## Task to complete
Identify the lines in the data below that contain "vector" and give only how many there are.

## Exercise input
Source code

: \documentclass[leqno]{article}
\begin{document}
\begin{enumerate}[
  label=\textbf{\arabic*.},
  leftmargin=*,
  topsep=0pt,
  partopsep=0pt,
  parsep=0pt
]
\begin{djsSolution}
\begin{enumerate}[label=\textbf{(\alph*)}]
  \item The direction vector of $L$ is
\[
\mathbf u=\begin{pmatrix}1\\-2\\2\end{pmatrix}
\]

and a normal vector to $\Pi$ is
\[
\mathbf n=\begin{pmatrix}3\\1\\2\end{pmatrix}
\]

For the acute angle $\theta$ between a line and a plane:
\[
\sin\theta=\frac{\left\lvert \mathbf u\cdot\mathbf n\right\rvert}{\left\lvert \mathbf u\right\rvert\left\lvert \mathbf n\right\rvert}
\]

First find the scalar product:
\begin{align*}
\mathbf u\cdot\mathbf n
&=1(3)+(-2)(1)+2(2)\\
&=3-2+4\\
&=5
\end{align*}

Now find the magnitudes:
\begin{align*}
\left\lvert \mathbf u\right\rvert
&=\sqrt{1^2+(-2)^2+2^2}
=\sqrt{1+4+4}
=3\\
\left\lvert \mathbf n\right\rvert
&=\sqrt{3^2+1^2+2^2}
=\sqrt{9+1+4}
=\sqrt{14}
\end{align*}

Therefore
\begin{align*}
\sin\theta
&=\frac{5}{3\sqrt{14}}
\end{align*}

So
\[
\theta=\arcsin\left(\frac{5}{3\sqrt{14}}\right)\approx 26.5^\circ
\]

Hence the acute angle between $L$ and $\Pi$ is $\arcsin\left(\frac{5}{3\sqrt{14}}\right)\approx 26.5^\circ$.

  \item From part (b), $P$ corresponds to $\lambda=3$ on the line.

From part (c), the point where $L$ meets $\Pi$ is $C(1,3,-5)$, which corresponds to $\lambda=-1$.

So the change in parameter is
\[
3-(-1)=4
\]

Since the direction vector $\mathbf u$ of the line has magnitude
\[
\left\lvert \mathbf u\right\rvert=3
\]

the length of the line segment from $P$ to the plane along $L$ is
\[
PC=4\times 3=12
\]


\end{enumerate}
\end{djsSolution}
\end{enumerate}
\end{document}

--

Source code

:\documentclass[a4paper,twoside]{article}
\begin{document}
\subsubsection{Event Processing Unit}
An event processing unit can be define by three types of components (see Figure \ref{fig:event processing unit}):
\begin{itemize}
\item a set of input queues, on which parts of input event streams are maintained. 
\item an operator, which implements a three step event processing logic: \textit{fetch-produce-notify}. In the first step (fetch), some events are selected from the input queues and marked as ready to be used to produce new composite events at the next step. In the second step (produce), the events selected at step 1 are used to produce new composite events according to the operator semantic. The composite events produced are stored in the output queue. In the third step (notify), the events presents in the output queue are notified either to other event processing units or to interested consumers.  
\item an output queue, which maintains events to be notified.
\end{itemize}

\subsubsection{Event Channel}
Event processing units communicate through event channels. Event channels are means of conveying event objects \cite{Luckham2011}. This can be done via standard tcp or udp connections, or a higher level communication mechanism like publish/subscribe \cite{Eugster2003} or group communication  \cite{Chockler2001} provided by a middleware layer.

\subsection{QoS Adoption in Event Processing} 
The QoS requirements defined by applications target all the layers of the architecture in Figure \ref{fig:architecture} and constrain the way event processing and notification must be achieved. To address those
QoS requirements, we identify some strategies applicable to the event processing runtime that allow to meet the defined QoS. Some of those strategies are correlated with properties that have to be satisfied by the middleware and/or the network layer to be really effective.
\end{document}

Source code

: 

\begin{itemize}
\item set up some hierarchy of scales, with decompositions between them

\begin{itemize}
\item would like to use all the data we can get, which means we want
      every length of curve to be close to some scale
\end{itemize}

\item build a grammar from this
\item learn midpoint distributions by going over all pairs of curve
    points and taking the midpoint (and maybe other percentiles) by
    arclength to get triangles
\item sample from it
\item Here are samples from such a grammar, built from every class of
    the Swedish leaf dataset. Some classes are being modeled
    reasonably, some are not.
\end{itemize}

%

## Solution to this task
3